## INSTRUCTIONS FOR THE TASK
Filter the entries down to the lines holding "were", then copy those lines.

··· PROVIDED RECORDS

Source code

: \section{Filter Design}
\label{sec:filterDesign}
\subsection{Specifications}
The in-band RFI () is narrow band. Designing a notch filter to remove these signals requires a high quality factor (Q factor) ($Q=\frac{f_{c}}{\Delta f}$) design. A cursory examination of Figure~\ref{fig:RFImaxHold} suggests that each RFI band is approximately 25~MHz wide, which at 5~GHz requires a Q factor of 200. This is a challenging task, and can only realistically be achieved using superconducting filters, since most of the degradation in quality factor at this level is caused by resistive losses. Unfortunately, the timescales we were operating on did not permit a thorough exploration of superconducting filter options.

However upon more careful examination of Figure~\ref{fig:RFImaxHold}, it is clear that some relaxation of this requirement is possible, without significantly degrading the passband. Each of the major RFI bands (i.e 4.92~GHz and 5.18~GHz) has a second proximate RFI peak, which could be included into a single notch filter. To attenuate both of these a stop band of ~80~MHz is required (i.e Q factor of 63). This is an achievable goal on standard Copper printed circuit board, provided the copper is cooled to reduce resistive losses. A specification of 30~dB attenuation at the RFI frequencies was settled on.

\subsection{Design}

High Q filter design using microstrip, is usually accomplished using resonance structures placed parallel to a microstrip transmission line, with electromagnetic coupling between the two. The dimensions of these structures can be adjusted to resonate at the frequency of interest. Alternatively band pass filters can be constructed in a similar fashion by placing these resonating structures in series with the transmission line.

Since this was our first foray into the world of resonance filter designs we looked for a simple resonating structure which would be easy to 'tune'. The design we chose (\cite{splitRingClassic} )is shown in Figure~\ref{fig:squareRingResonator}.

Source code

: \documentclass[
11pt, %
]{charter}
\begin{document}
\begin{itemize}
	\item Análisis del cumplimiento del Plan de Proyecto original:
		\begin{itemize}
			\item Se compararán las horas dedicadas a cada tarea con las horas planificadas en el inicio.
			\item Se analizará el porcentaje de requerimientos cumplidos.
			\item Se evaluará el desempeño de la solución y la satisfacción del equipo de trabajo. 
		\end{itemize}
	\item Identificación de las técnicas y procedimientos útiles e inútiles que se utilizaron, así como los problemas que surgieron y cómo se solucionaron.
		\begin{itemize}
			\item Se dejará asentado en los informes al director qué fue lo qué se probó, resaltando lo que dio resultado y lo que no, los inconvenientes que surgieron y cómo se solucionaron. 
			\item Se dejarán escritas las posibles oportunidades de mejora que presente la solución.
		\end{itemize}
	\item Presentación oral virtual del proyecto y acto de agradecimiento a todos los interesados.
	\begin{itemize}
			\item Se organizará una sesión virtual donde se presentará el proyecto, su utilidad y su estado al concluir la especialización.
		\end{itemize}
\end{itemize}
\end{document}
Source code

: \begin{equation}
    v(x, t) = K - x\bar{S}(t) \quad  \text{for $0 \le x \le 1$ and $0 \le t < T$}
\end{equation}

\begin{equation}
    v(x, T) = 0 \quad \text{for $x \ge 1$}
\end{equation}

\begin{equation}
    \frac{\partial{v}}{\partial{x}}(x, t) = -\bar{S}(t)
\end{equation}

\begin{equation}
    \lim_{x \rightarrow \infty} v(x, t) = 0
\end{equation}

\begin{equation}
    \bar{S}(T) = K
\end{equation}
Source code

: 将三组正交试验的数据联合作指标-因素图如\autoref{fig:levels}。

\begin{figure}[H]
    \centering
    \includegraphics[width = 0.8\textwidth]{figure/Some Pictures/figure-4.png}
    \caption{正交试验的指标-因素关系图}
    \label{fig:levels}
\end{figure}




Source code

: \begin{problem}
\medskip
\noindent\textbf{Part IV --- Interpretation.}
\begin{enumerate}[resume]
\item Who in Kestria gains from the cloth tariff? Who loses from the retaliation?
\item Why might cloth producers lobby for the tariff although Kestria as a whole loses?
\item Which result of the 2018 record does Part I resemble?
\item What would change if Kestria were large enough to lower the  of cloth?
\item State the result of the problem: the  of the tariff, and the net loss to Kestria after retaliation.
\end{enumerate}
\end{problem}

······

## WORKED SOLUTION
The in-band RFI () is narrow band. Designing a notch filter to remove these signals requires a high quality factor (Q factor) ($Q=\frac{f_{c}}{\Delta f}$) design. A cursory examination of Figure~\ref{fig:RFImaxHold} suggests that each RFI band is approximately 25~MHz wide, which at 5~GHz requires a Q factor of 200. This is a challenging task, and can only realistically be achieved using superconducting filters, since most of the degradation in quality factor at this level is caused by resistive losses. Unfortunately, the timescales we were operating on did not permit a thorough exploration of superconducting filter options.
\item What would change if Kestria were large enough to lower the  of cloth?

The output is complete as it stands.